Embodiments relate generally to generation of waveforms, and in particular to a synthesized local oscillator and a method of operation thereof.
Broadband synthesizers based on direct digital synthesis (DDS) technology have traditionally led the industry in frequency agility and switching performance, but they have also led in high recurring costs. These high costs stem from the complex nature of DDS-based synthesizers and have resulted in digital synthesizers being utilized primarily in military applications where performance considerations have taken precedence over cost.
Manufacturers of DDS-based synthesizers have long recognized the need to reduce the cost of their products, while still maintaining their lead in performance. Over the years, this has led to the introduction of various modular architectures to reduce complexity. Though these architectures were undoubtedly an improvement, they still did not eliminate the fundamental cost disadvantage of DDS-based synthesizers relative to their analog counterparts.
An existing Direct Digital Synthesizer (DDS) is depicted in FIG. 1. As shown in FIG. 1, the DDS includes a phase accumulator 10 that receives an input corresponding to a change in phase, Δθ. The phase accumulator 10 maintains a running total of the phase. The current phase is output to a phase-to-amplitude converter 12 that generates an amplitude value based on the current phase. The phase-to-amplitude converter 12 generates a representation of a sine wave amplitude based on the phase. This may be performed using a look-up table or other known techniques. Lastly, a digital-to-analog converter (DAC) 14 converts that digital amplitude values to an analog signal to generate a sine wave.
The DDS of FIG. 1 suffers from a high level of noise in the output signal, often referred to as spurious signals or spurs. These spurs may be caused by numerical truncation errors and DAC errors. The spurious signal spectrum can change dramatically with slight changes in the input making filtering difficult.
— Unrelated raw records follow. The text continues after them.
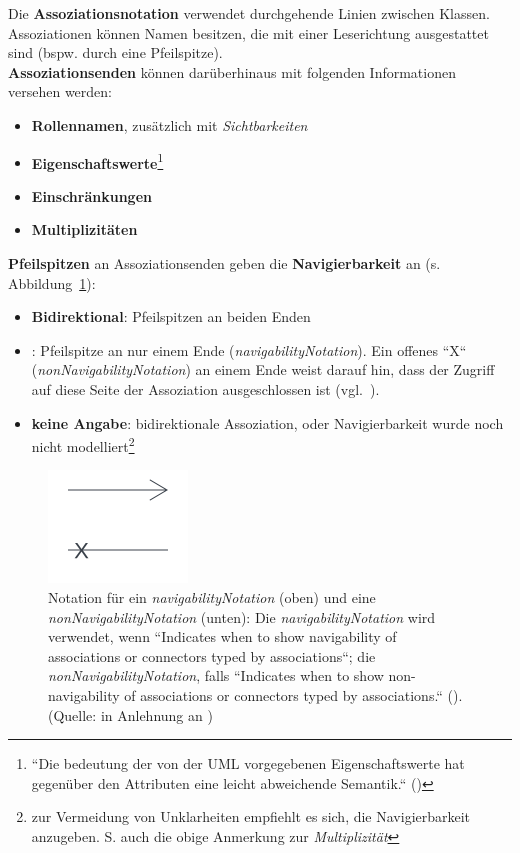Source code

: \noindent
Die \textbf{Assoziationsnotation} verwendet durchgehende Linien zwischen Klassen.\\

\noindent
Assoziationen können Namen besitzen, die mit einer Leserichtung ausgestattet sind (bspw. durch eine Pfeilspitze).\\

\noindent
\textbf{Assoziationsenden} können darüberhinaus mit folgenden Informationen versehen werden:

\begin{itemize}
    \item \textbf{Rollennamen}, zusätzlich mit \textit{Sichtbarkeiten}
    \item \textbf{Eigenschaftswerte}\footnote{
    ``Die bedeutung der von der UML vorgegebenen Eigenschaftswerte hat gegenüber den Attributen eine leicht abweichende Semantik.`` (\cite[20]{Buh09})
    }
    \item \textbf{Einschränkungen}
    \item \textbf{Multiplizitäten}
\end{itemize}

\noindent
\textbf{Pfeilspitzen} an Assoziationsenden geben die \textbf{Navigierbarkeit} an (s. Abbildung~\ref{fig:navigability}):

\begin{itemize}
    \item \textbf{Bidirektional}: Pfeilspitzen an beiden Enden
    \item {}: Pfeilspitze an nur einem Ende (\textit{navigabilityNotation}).
    Ein offenes ``X`` (\textit{nonNavigabilityNotation}) an einem Ende weist darauf hin, dass der Zugriff auf diese Seite der Assoziation ausgeschlossen ist (vgl.~\cite[719]{OMG17}).
    \item \textbf{keine Angabe}: bidirektionale Assoziation, oder Navigierbarkeit wurde noch nicht modelliert\footnote{
     zur Vermeidung von Unklarheiten empfiehlt es sich, die Navigierbarkeit anzugeben. S. auch die obige Anmerkung zur \textit{Multiplizität}
    }
\end{itemize}

\begin{figure}
    \centering
    \includegraphics[scale=0.5]{part three/Klassendiagramme/img/navigability}
    \caption{Notation für ein \textit{navigabilityNotation} (oben) und eine \textit{nonNavigabilityNotation} (unten): Die \textit{navigabilityNotation} wird verwendet, wenn ``Indicates when to show navigability of associations or connectors typed by associations``; die \textit{nonNavigabilityNotation}, falls ``Indicates when to show non-navigability of associations or connectors typed by associations.`` (\cite[731]{OMG17}). (Quelle: in Anlehnung an \cite[719]{OMG17})}
    \label{fig:navigability}
\end{figure}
Different approaches have been implemented to address the spurious signals generated by the basic DDS of FIG. 1. Existing DDS devices incorporate frequency, phase or amplitude dither in an attempt to destroy the coherent nature of the DDS spurious sources. These existing dither techniques produce a high level of output noise, are targeted at reducing circuit complexity rather than improving spurious signals, or are of limited effectiveness in reducing DAC generated spurious signals.
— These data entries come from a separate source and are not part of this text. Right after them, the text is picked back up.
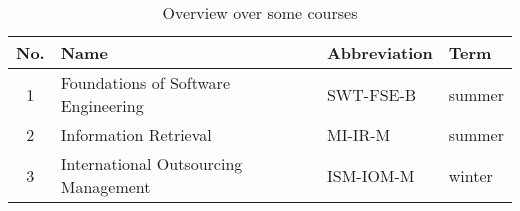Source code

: \begin{table}[h]
	\centering
	\begin{tabular}{clll}
	\toprule
	No. & Name & Abbreviation & Term \\
	\midrule
	1 & Foundations of Software Engineering & SWT-FSE-B & summer \\
	2 & Information Retrieval & MI-IR-M & summer \\
	3 & International Outsourcing Management & ISM-IOM-M & winter \\		
	\bottomrule
	\end{tabular}
	\caption{Overview over some courses}
\end{table}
Another approach involves incorporating dither mechanisms to randomize DAC error mechanisms, thus improving output linearity and/or increasing effective resolution. Existing DDS's utilizing dither mechanisms without reducing in-band noise generated directly by the introduced dither signal.
Yet another approach involves filtering the output of the DDS using additional RF hardware to reduce spurious signals. Essentially, a DDS is followed by additional RF circuitry (e.g., dividers, filters) to “clean up” the output spectrum of the DDS. These techniques require a substantial amount of additional RF hardware, and/or limit the modulation capabilities of the DDS.
An existing DDS that addresses drawbacks in conventional DDSs is disclosed in U.S. Pat. No. 6,522,176, the entire contents of which are incorporated herein by reference. While well suited for its intended purposes, it is understood that improvements may be made in controlling the output of the DDS in U.S. Pat. No. 6,522,176 to increase output bandwidth.